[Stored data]
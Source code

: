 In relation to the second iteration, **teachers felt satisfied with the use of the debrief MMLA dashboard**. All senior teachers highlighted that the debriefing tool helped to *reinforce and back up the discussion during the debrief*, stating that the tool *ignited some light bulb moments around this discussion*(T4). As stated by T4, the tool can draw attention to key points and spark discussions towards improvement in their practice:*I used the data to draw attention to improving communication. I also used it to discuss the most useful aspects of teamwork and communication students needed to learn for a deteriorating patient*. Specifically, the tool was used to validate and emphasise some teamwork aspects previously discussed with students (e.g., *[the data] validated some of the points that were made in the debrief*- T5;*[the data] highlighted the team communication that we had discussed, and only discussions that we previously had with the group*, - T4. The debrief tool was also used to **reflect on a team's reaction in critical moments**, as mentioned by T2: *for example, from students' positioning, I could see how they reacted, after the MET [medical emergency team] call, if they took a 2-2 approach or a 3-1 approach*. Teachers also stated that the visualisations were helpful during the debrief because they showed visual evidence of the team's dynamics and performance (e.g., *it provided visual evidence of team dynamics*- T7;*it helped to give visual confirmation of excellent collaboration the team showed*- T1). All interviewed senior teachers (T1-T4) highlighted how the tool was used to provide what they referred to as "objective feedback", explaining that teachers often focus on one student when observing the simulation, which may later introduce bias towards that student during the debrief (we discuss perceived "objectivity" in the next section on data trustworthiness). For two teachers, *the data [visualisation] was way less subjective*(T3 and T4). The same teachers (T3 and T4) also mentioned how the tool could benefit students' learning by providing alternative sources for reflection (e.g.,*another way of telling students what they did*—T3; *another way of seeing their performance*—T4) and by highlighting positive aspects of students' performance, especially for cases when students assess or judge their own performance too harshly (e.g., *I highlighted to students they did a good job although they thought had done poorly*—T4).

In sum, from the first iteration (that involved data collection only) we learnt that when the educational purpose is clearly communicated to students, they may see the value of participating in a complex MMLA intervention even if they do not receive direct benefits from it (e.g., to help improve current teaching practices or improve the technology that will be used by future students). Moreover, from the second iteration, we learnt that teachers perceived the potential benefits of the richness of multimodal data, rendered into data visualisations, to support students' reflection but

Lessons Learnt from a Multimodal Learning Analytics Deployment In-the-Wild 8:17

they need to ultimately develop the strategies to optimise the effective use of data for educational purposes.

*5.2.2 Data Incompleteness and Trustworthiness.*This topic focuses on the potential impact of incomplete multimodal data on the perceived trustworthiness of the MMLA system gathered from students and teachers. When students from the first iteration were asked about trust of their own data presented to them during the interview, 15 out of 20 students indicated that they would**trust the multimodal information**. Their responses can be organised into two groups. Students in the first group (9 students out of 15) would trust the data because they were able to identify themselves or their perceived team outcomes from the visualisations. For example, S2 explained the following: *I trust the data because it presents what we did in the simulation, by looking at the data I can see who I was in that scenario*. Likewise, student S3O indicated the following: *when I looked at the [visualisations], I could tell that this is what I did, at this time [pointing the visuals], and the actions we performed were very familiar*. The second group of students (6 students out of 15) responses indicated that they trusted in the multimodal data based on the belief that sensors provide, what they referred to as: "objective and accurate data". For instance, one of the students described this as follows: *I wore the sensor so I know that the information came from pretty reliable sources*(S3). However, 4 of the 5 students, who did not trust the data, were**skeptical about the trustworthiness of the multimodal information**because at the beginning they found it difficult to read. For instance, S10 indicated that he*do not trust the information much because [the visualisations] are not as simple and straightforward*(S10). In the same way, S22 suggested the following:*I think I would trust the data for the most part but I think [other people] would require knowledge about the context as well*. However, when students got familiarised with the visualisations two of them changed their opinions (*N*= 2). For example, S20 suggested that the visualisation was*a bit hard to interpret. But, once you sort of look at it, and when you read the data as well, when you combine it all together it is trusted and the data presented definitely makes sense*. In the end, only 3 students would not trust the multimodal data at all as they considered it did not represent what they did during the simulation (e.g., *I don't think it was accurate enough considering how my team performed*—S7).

Task to carry out: Search the entries for the string "educational" and collect each line that has it.

Result of the task:
In sum, from the first iteration (that involved data collection only) we learnt that when the educational purpose is clearly communicated to students, they may see the value of participating in a complex MMLA intervention even if they do not receive direct benefits from it (e.g., to help improve current teaching practices or improve the technology that will be used by future students). Moreover, from the second iteration, we learnt that teachers perceived the potential benefits of the richness of multimodal data, rendered into data visualisations, to support students' reflection but
they need to ultimately develop the strategies to optimise the effective use of data for educational purposes.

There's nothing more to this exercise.